◆ **Assignment**: Your job is to retype the records exactly while dropping every picture.
+++ Exercise material
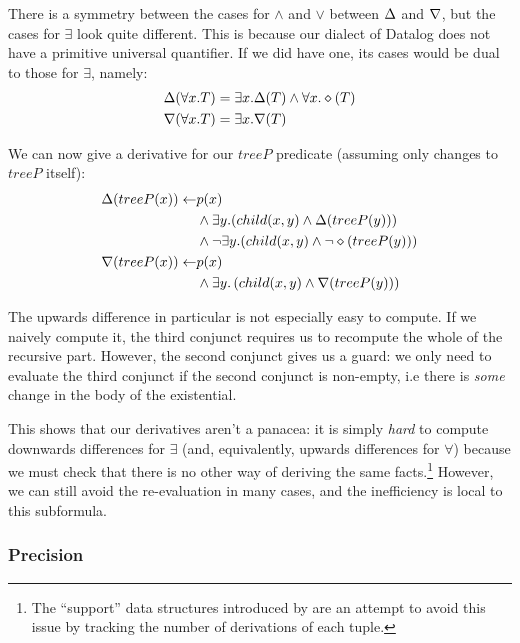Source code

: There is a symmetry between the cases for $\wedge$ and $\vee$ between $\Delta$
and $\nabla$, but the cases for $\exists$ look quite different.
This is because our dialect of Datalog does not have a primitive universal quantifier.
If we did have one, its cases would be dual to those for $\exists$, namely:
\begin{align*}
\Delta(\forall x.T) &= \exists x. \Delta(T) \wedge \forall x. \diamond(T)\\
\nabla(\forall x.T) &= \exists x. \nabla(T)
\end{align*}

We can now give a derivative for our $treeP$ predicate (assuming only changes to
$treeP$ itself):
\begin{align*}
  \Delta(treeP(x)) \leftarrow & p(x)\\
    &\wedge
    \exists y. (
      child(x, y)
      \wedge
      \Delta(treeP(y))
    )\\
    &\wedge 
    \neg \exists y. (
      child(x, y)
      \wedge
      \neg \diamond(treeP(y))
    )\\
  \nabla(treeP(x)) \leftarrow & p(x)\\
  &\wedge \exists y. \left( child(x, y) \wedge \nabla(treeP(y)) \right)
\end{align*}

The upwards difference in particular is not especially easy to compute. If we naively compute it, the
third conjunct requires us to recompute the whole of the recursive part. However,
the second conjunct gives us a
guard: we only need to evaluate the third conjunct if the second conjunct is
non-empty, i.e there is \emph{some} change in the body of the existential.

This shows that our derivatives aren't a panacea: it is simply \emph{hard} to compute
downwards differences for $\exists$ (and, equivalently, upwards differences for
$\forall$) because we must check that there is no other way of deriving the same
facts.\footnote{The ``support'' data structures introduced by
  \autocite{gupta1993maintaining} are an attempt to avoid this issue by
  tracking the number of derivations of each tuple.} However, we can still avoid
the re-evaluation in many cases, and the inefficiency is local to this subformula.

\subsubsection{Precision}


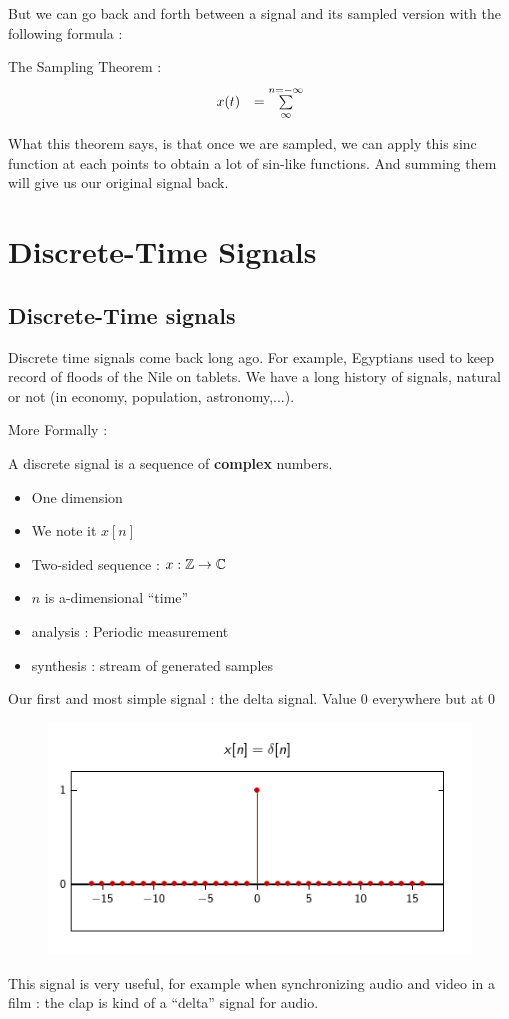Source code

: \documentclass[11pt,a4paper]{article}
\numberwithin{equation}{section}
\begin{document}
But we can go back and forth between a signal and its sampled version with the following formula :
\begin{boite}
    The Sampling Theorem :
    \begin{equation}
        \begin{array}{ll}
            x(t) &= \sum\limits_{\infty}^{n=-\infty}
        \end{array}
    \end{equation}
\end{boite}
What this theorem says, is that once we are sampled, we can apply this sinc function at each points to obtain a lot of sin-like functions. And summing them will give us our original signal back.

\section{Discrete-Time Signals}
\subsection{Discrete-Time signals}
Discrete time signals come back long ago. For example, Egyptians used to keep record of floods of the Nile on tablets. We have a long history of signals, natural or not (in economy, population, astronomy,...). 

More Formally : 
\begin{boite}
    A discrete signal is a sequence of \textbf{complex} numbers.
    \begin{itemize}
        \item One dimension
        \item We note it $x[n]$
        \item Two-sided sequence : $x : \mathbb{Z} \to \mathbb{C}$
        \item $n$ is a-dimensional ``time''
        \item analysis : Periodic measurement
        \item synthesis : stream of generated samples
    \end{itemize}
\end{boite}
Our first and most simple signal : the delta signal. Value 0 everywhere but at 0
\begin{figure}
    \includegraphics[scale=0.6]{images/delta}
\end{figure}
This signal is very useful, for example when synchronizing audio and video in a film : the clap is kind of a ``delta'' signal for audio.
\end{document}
++++++
◆ **Written answer**:
Source code

: There is a symmetry between the cases for $\wedge$ and $\vee$ between $\Delta$
and $\nabla$, but the cases for $\exists$ look quite different.
This is because our dialect of Datalog does not have a primitive universal quantifier.
If we did have one, its cases would be dual to those for $\exists$, namely:
\begin{align*}
\Delta(\forall x.T) &= \exists x. \Delta(T) \wedge \forall x. \diamond(T)\\
\nabla(\forall x.T) &= \exists x. \nabla(T)
\end{align*}

We can now give a derivative for our $treeP$ predicate (assuming only changes to
$treeP$ itself):
\begin{align*}
  \Delta(treeP(x)) \leftarrow & p(x)\\
    &\wedge
    \exists y. (
      child(x, y)
      \wedge
      \Delta(treeP(y))
    )\\
    &\wedge 
    \neg \exists y. (
      child(x, y)
      \wedge
      \neg \diamond(treeP(y))
    )\\
  \nabla(treeP(x)) \leftarrow & p(x)\\
  &\wedge \exists y. \left( child(x, y) \wedge \nabla(treeP(y)) \right)
\end{align*}

The upwards difference in particular is not especially easy to compute. If we naively compute it, the
third conjunct requires us to recompute the whole of the recursive part. However,
the second conjunct gives us a
guard: we only need to evaluate the third conjunct if the second conjunct is
non-empty, i.e there is \emph{some} change in the body of the existential.

This shows that our derivatives aren't a panacea: it is simply \emph{hard} to compute
downwards differences for $\exists$ (and, equivalently, upwards differences for
$\forall$) because we must check that there is no other way of deriving the same
facts.\footnote{The ``support'' data structures introduced by
  \autocite{gupta1993maintaining} are an attempt to avoid this issue by
  tracking the number of derivations of each tuple.} However, we can still avoid
the re-evaluation in many cases, and the inefficiency is local to this subformula.

\subsubsection{Precision}


Source code

: \documentclass[11pt,a4paper]{article}
\numberwithin{equation}{section}
\begin{document}
But we can go back and forth between a signal and its sampled version with the following formula :
\begin{boite}
    The Sampling Theorem :
    \begin{equation}
        \begin{array}{ll}
            x(t) &= \sum\limits_{\infty}^{n=-\infty}
        \end{array}
    \end{equation}
\end{boite}
What this theorem says, is that once we are sampled, we can apply this sinc function at each points to obtain a lot of sin-like functions. And summing them will give us our original signal back.

\section{Discrete-Time Signals}
\subsection{Discrete-Time signals}
Discrete time signals come back long ago. For example, Egyptians used to keep record of floods of the Nile on tablets. We have a long history of signals, natural or not (in economy, population, astronomy,...). 

More Formally : 
\begin{boite}
    A discrete signal is a sequence of \textbf{complex} numbers.
    \begin{itemize}
        \item One dimension
        \item We note it $x[n]$
        \item Two-sided sequence : $x : \mathbb{Z} \to \mathbb{C}$
        \item $n$ is a-dimensional ``time''
        \item analysis : Periodic measurement
        \item synthesis : stream of generated samples
    \end{itemize}
\end{boite}
Our first and most simple signal : the delta signal. Value 0 everywhere but at 0
\begin{figure}
    \includegraphics[scale=0.6]{images/delta}
\end{figure}
This signal is very useful, for example when synchronizing audio and video in a film : the clap is kind of a ``delta'' signal for audio.
\end{document}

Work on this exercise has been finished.